### RECORDS SHOWN

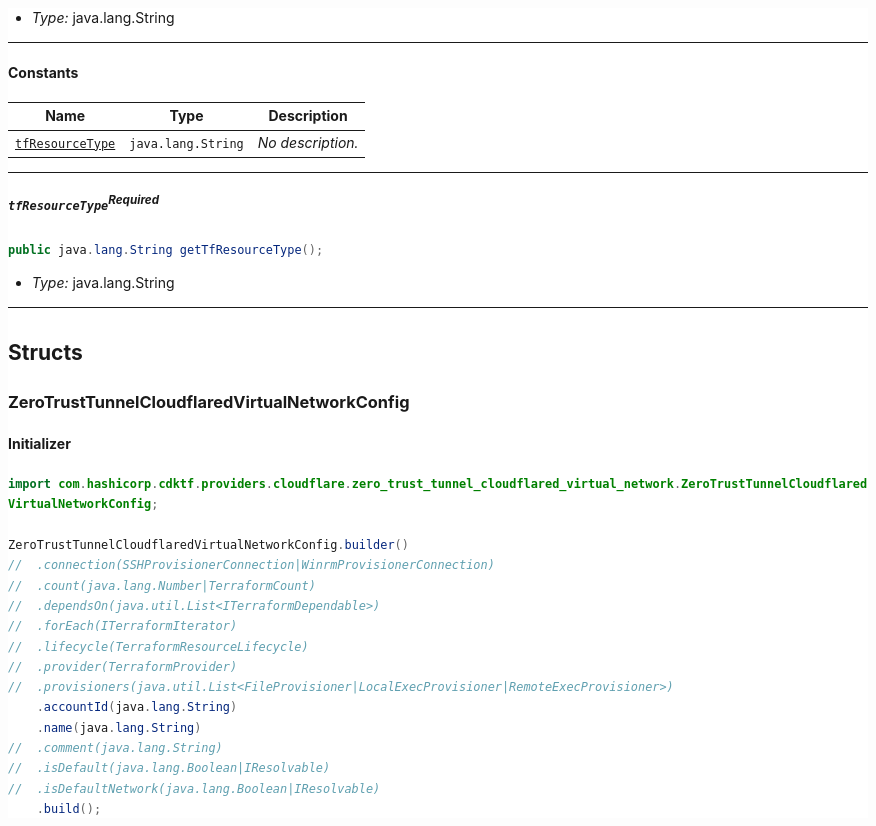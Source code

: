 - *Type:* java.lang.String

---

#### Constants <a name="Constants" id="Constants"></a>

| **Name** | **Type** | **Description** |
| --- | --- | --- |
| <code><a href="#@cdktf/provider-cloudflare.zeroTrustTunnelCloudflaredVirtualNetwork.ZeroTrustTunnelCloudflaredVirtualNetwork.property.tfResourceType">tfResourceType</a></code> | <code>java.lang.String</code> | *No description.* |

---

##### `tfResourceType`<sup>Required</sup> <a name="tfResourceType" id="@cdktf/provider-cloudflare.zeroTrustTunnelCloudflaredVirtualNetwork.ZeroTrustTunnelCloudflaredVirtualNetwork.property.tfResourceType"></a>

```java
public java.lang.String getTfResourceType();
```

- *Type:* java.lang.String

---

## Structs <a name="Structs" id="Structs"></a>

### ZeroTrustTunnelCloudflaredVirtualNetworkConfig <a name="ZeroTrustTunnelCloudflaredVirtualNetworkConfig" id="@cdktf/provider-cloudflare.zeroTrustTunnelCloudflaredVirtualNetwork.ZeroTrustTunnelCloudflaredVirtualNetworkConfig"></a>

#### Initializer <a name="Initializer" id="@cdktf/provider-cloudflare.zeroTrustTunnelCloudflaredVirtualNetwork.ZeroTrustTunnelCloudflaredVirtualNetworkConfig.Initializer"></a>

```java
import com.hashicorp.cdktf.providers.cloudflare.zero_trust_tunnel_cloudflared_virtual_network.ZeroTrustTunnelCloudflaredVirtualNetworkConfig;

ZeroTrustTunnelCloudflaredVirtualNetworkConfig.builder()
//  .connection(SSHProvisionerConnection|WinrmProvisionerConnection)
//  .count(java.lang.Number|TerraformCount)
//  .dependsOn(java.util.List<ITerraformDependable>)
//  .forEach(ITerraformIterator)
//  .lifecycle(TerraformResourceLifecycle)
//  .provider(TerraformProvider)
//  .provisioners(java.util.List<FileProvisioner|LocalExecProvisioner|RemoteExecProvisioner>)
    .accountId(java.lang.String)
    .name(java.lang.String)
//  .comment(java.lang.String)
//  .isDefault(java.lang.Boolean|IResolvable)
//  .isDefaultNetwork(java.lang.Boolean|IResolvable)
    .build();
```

######

WHAT IS REQUIRED ::
Keep the pictures out of the copy and return the rest of the data above exactly.

SOLUTION TO THIS PROBLEM ::
Source code

: - *Type:* java.lang.String

---

#### Constants <a name="Constants" id="Constants"></a>

| **Name** | **Type** | **Description** |
| --- | --- | --- |
| <code><a href="#@cdktf/provider-cloudflare.zeroTrustTunnelCloudflaredVirtualNetwork.ZeroTrustTunnelCloudflaredVirtualNetwork.property.tfResourceType">tfResourceType</a></code> | <code>java.lang.String</code> | *No description.* |

---

##### `tfResourceType`<sup>Required</sup> <a name="tfResourceType" id="@cdktf/provider-cloudflare.zeroTrustTunnelCloudflaredVirtualNetwork.ZeroTrustTunnelCloudflaredVirtualNetwork.property.tfResourceType"></a>

```java
public java.lang.String getTfResourceType();
```

- *Type:* java.lang.String

---

## Structs <a name="Structs" id="Structs"></a>

### ZeroTrustTunnelCloudflaredVirtualNetworkConfig <a name="ZeroTrustTunnelCloudflaredVirtualNetworkConfig" id="@cdktf/provider-cloudflare.zeroTrustTunnelCloudflaredVirtualNetwork.ZeroTrustTunnelCloudflaredVirtualNetworkConfig"></a>

#### Initializer <a name="Initializer" id="@cdktf/provider-cloudflare.zeroTrustTunnelCloudflaredVirtualNetwork.ZeroTrustTunnelCloudflaredVirtualNetworkConfig.Initializer"></a>

```java
import com.hashicorp.cdktf.providers.cloudflare.zero_trust_tunnel_cloudflared_virtual_network.ZeroTrustTunnelCloudflaredVirtualNetworkConfig;

ZeroTrustTunnelCloudflaredVirtualNetworkConfig.builder()
//  .connection(SSHProvisionerConnection|WinrmProvisionerConnection)
//  .count(java.lang.Number|TerraformCount)
//  .dependsOn(java.util.List<ITerraformDependable>)
//  .forEach(ITerraformIterator)
//  .lifecycle(TerraformResourceLifecycle)
//  .provider(TerraformProvider)
//  .provisioners(java.util.List<FileProvisioner|LocalExecProvisioner|RemoteExecProvisioner>)
    .accountId(java.lang.String)
    .name(java.lang.String)
//  .comment(java.lang.String)
//  .isDefault(java.lang.Boolean|IResolvable)
//  .isDefaultNetwork(java.lang.Boolean|IResolvable)
    .build();
```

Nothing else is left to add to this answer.